Lastly you have to know what your TV will accept as input. For example, fixed pixel displays such as LCD or plasma TVs need to have the video signal scaled to match their physical pixel count. However not all such TVs will actually accept that exact resolution as input! And that means that the scaler in the TV will have to do at least some work no matter what signal you feed the TV.
For example, a typical plasma flat panel TV these days might accept a standard 720p HDTV signal, but then scale it to 768p to match it's real, physical pixel matrix. However, if you get a fancy external scaler that knows how to generate a 768P signal, you may very well find that the plasma WON'T accept that resolution as input. So you can't completely bypass the plasma's own, internal scaler and the math will have to be done one more time than you'd like.
You will find many receivers out there which neither up-convert nor scale. You can select between S-video sources for example, but the output will only be S-video. Similarly Component inputs will only generate Component output -- and at the same resolution. This is sometimes called pass-through switching. As simple as it sounds it is still possible for the receiver to screw up the signal in the process of passing it along from input to output. You will need to run multiple styles of cable to your TV if you have multiple styles of input cable coming in to the receiver.
You will find other receivers that up-convert but don't scale. You can take a variety of sources with different cabling and have all those signals go out one style of cable (usually Component video). The input resolutions are just passed along unchanged. You only have to run the Component cable to your TV. The quality of the conversion may be important. Also look for gotchas and limitations -- the receiver may only up-convert certain styles of signal to other certain styles.
Finally you will find receivers that scale -- and usually also up-convert. There will likely be many more of these out next year. They are all over the map in terms of quality. [I'm currently using an Anthem D2 pre/pro to do this sort of thing. It's a good one.]

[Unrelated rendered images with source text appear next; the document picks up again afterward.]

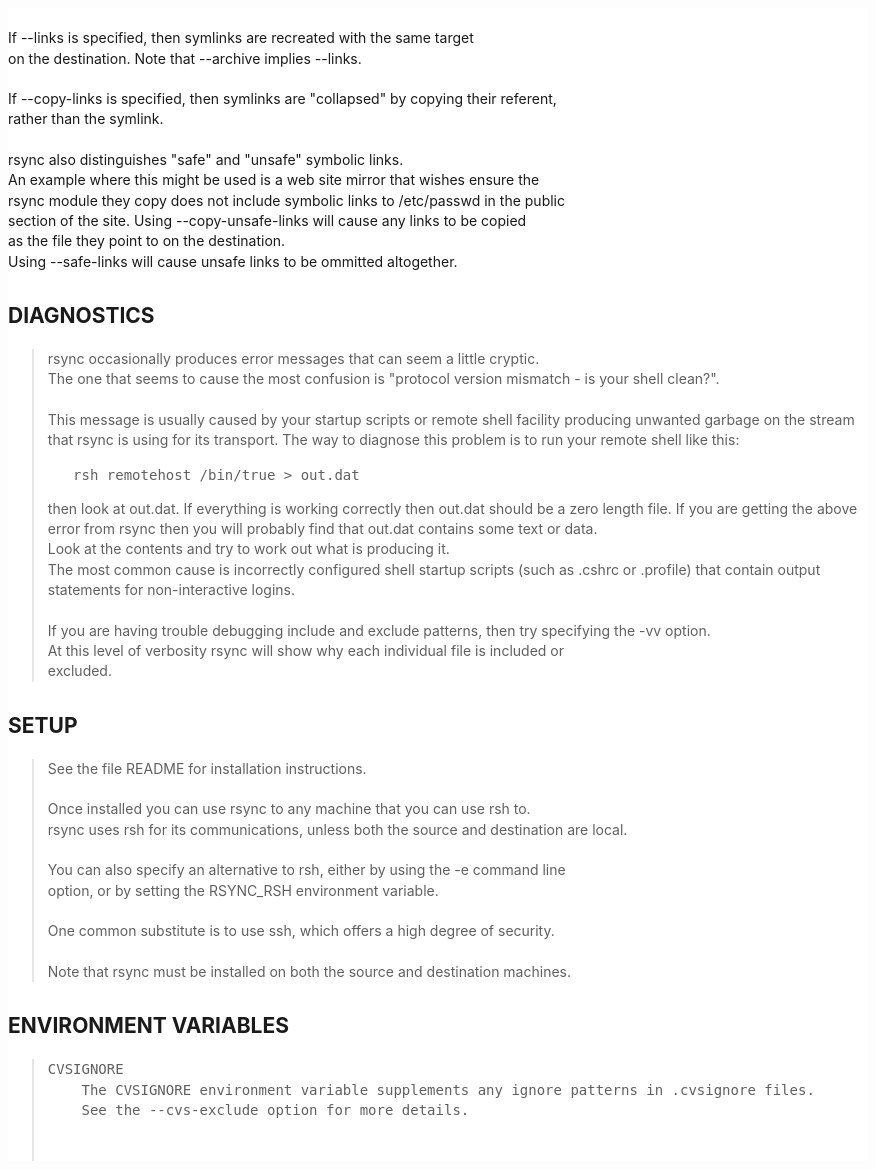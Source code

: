 <br>
If --links is specified, then symlinks are recreated with the same target<br>
on the destination. Note that --archive implies --links.<br>
<br>
If --copy-links is specified, then symlinks are "collapsed" by copying their referent,<br>
rather than the symlink.<br>
<br>
rsync also distinguishes "safe" and "unsafe" symbolic links.<br>
An example where this might be used is a web site mirror that wishes ensure the <br>
rsync module they copy does not include symbolic links to /etc/passwd in the public<br>
section of the site. Using --copy-unsafe-links will cause any links to be copied<br>
as the file they point to on the destination.<br>
Using --safe-links will cause unsafe links to be ommitted altogether.<br>
</p>
</blockquote>
<h2>DIAGNOSTICS</h2>
<blockquote>
<p> rsync occasionally produces error messages that can seem a little cryptic. <br>
The one that seems to cause the most confusion is "protocol version mismatch - is your shell clean?".<br>
<br>
This message is usually caused by your startup scripts or remote shell facility
producing unwanted garbage on the stream that rsync is using for its transport. 
The way to diagnose this problem is to run your remote shell like this:<br>
</p>
<pre>   rsh remotehost /bin/true &gt; out.dat
</pre>
<p> then look at out.dat. If everything is working correctly then out.dat should be
a zero length file. If you are getting the above error from rsync then you will
probably find that out.dat contains some text or data. <br>
Look at the contents and try to work out what is producing it. <br>
The most common cause is incorrectly configured shell startup scripts
(such as .cshrc or .profile) that contain output statements for non-interactive logins.<br>
<br>
If you are having trouble debugging include and exclude patterns,
then try specifying the -vv option.<br>
At this level of verbosity rsync will show why each individual file is included or<br>
excluded.<br>
</p>
</blockquote>
<h2>SETUP</h2>
<blockquote>
<p> See the file README for installation instructions.<br>
<br>
Once installed you can use rsync to any machine that you can use rsh to. <br>
rsync uses rsh for its communications, unless both the source and destination are local.<br>
<br>
You can also specify an alternative to rsh, either by using the -e command line <br>
option, or by setting the RSYNC_RSH environment variable.<br>
<br>
One common substitute is to use ssh, which offers a high degree of security.<br>
<br>
Note that rsync must be installed on both the source and destination machines.</p>
</blockquote>
<h2>ENVIRONMENT VARIABLES<br>
</h2>
<blockquote>
<pre>CVSIGNORE
    The CVSIGNORE environment variable supplements any ignore patterns in .cvsignore files.
    See the --cvs-exclude option for more details.
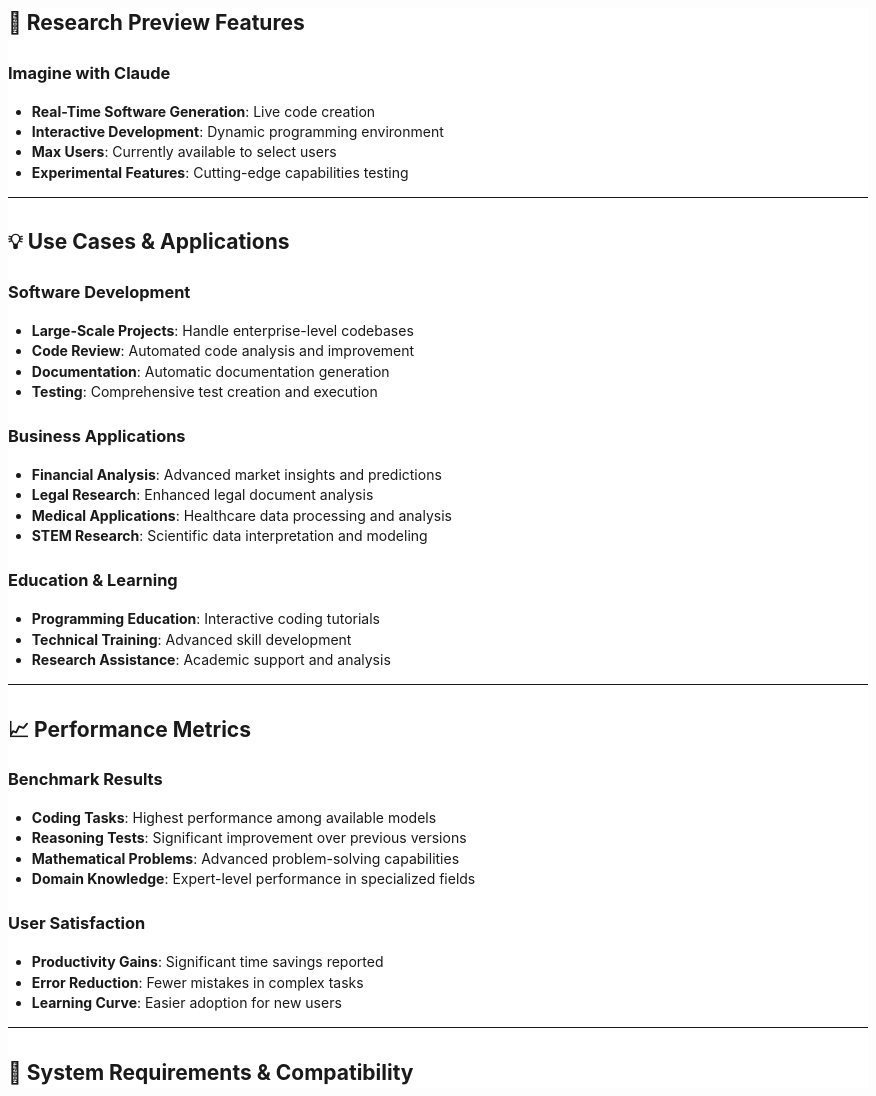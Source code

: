 
## 🔬 Research Preview Features

### Imagine with Claude
- **Real-Time Software Generation**: Live code creation
- **Interactive Development**: Dynamic programming environment
- **Max Users**: Currently available to select users
- **Experimental Features**: Cutting-edge capabilities testing

---

## 💡 Use Cases & Applications

### Software Development
- **Large-Scale Projects**: Handle enterprise-level codebases
- **Code Review**: Automated code analysis and improvement
- **Documentation**: Automatic documentation generation
- **Testing**: Comprehensive test creation and execution

### Business Applications
- **Financial Analysis**: Advanced market insights and predictions
- **Legal Research**: Enhanced legal document analysis
- **Medical Applications**: Healthcare data processing and analysis
- **STEM Research**: Scientific data interpretation and modeling

### Education & Learning
- **Programming Education**: Interactive coding tutorials
- **Technical Training**: Advanced skill development
- **Research Assistance**: Academic support and analysis

---

## 📈 Performance Metrics

### Benchmark Results
- **Coding Tasks**: Highest performance among available models
- **Reasoning Tests**: Significant improvement over previous versions
- **Mathematical Problems**: Advanced problem-solving capabilities
- **Domain Knowledge**: Expert-level performance in specialized fields

### User Satisfaction
- **Productivity Gains**: Significant time savings reported
- **Error Reduction**: Fewer mistakes in complex tasks
- **Learning Curve**: Easier adoption for new users

---

## 🔧 System Requirements & Compatibility
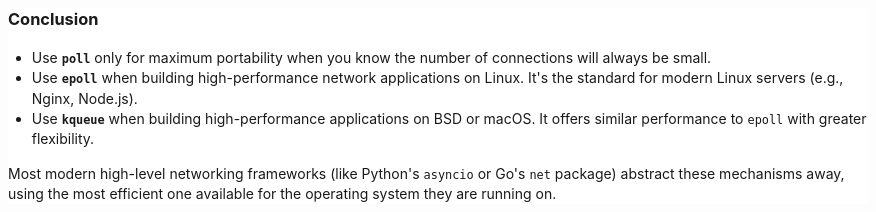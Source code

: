 ### Conclusion

*   Use **`poll`** only for maximum portability when you know the number of connections will always be small.
*   Use **`epoll`** when building high-performance network applications on Linux. It's the standard for modern Linux servers (e.g., Nginx, Node.js).
*   Use **`kqueue`** when building high-performance applications on BSD or macOS. It offers similar performance to `epoll` with greater flexibility.

Most modern high-level networking frameworks (like Python's `asyncio` or Go's `net` package) abstract these mechanisms away, using the most efficient one available for the operating system they are running on.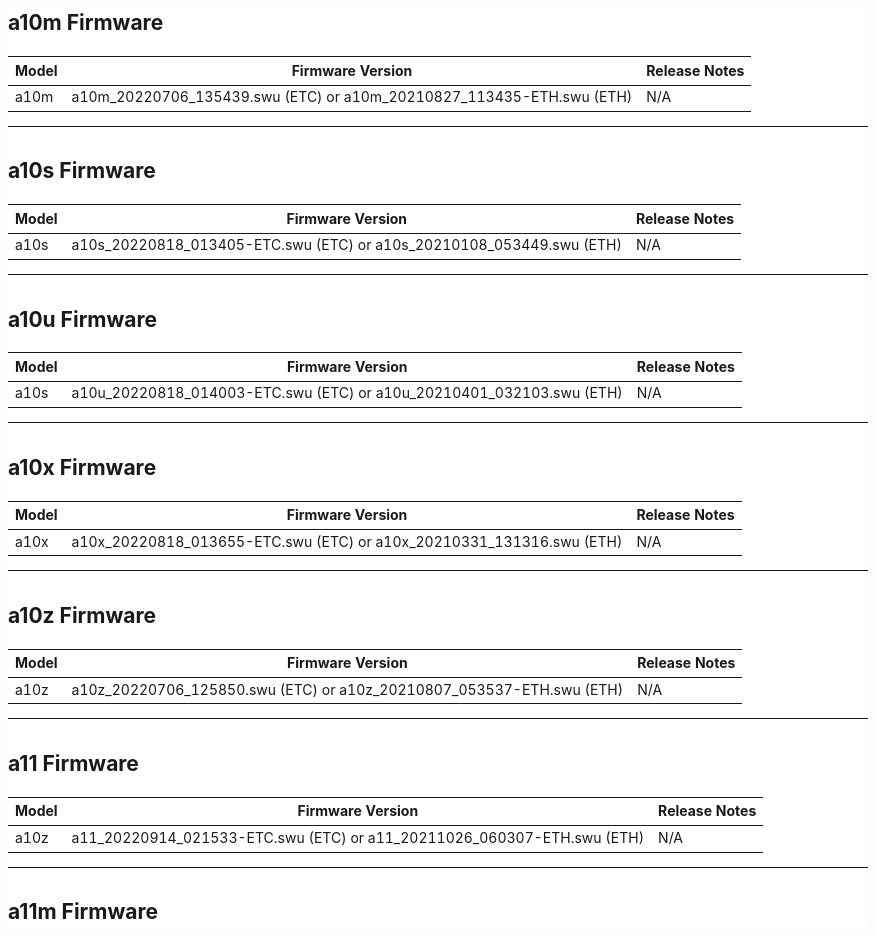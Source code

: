 ## **a10m Firmware**

| **Model**   | **Firmware Version** | **Release Notes**                 |
|-------------|-----------------------|------------------------------------|
| a10m   | a10m_20220706_135439.swu (ETC) or a10m_20210827_113435-ETH.swu (ETH) | N/A | 

---
## **a10s Firmware**

| **Model**   | **Firmware Version** | **Release Notes**                 |
|-------------|-----------------------|------------------------------------|
| a10s  | a10s_20220818_013405-ETC.swu (ETC) or a10s_20210108_053449.swu (ETH) | N/A | 

---
## **a10u Firmware**

| **Model**   | **Firmware Version** | **Release Notes**                 |
|-------------|-----------------------|------------------------------------|
| a10s  | a10u_20220818_014003-ETC.swu (ETC) or a10u_20210401_032103.swu (ETH) | N/A | 

---
## **a10x Firmware**

| **Model**   | **Firmware Version** | **Release Notes**                 |
|-------------|-----------------------|------------------------------------|
| a10x  | a10x_20220818_013655-ETC.swu (ETC) or a10x_20210331_131316.swu (ETH) | N/A | 

---
## **a10z Firmware**

| **Model**   | **Firmware Version** | **Release Notes**                 |
|-------------|-----------------------|------------------------------------|
| a10z  | a10z_20220706_125850.swu (ETC) or a10z_20210807_053537-ETH.swu (ETH) | N/A | 

---
## **a11 Firmware**

| **Model**   | **Firmware Version** | **Release Notes**                 |
|-------------|-----------------------|------------------------------------|
| a10z  | a11_20220914_021533-ETC.swu (ETC) or a11_20211026_060307-ETH.swu (ETH) | N/A | 

---
## **a11m Firmware**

Be aware that there is yet another gotcha here which is that the receiver's own user interface may or may not be visible on all styles of output cabling at all resolutions. You may end up having to run another style of cable to your TV just to view the receiver's "on screen" displays. Video overlay processing of the receiver's own user interface is yet another way that better receivers differentiate themselves from cheaper receivers.